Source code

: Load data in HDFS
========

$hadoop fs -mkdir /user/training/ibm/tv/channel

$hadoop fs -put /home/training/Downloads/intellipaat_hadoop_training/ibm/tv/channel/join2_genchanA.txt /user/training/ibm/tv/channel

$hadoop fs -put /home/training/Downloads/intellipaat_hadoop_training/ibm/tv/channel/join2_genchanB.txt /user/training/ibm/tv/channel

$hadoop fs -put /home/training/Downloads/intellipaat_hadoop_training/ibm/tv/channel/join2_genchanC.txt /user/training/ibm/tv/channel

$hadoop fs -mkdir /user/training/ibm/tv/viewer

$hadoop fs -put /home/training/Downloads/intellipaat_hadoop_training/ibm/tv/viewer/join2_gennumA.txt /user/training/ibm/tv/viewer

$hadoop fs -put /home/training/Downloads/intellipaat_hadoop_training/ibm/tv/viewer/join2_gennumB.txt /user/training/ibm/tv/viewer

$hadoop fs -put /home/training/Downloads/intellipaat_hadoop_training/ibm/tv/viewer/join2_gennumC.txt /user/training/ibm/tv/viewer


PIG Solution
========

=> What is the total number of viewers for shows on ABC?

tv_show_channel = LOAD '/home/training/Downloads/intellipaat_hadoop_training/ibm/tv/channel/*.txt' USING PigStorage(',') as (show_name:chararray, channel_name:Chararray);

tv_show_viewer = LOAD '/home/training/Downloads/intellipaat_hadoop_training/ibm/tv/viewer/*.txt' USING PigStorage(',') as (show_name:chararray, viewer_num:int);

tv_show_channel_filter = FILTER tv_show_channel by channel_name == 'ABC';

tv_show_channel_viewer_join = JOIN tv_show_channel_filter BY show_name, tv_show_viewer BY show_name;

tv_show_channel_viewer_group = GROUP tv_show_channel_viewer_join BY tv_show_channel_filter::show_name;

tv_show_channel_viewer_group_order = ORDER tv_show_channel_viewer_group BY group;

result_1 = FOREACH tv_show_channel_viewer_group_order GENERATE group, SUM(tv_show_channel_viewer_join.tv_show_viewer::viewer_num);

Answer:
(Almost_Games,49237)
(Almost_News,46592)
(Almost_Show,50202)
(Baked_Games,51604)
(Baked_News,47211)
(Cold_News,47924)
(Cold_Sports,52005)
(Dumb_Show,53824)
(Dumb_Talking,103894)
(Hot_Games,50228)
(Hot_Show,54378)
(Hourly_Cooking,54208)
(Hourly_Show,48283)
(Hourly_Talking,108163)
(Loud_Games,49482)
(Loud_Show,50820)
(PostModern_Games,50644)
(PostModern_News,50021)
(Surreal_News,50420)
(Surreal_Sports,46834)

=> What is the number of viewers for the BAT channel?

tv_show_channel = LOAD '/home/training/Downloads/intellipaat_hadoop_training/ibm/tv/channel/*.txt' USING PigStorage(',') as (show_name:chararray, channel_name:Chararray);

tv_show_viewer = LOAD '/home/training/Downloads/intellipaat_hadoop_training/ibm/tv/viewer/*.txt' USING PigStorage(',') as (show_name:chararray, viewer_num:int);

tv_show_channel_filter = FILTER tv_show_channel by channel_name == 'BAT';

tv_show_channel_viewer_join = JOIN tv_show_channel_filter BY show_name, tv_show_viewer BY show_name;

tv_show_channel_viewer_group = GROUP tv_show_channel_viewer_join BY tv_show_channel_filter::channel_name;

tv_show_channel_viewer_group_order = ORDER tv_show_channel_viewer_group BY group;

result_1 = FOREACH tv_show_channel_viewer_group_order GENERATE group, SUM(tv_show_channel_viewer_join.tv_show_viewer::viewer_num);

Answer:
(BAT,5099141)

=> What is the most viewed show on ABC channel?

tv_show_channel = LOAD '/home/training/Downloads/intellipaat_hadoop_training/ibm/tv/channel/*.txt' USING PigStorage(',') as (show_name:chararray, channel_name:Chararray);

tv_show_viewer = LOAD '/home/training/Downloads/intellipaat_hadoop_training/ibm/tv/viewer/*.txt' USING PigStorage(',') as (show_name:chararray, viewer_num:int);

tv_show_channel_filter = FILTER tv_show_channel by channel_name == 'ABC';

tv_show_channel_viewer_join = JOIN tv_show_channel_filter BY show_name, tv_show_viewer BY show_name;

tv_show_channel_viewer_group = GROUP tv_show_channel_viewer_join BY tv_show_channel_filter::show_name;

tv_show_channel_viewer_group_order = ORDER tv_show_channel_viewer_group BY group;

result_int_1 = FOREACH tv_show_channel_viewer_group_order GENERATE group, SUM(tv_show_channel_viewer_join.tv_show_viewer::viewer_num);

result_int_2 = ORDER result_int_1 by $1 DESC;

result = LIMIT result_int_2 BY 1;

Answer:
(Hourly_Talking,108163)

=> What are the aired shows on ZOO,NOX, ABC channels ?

··········

__WHAT YOU WILL DO__: Look through the entries above and report each line where the string "number" occurs.

__RESULT FOR THIS EXERCISE__:
=> What is the total number of viewers for shows on ABC?
=> What is the number of viewers for the BAT channel?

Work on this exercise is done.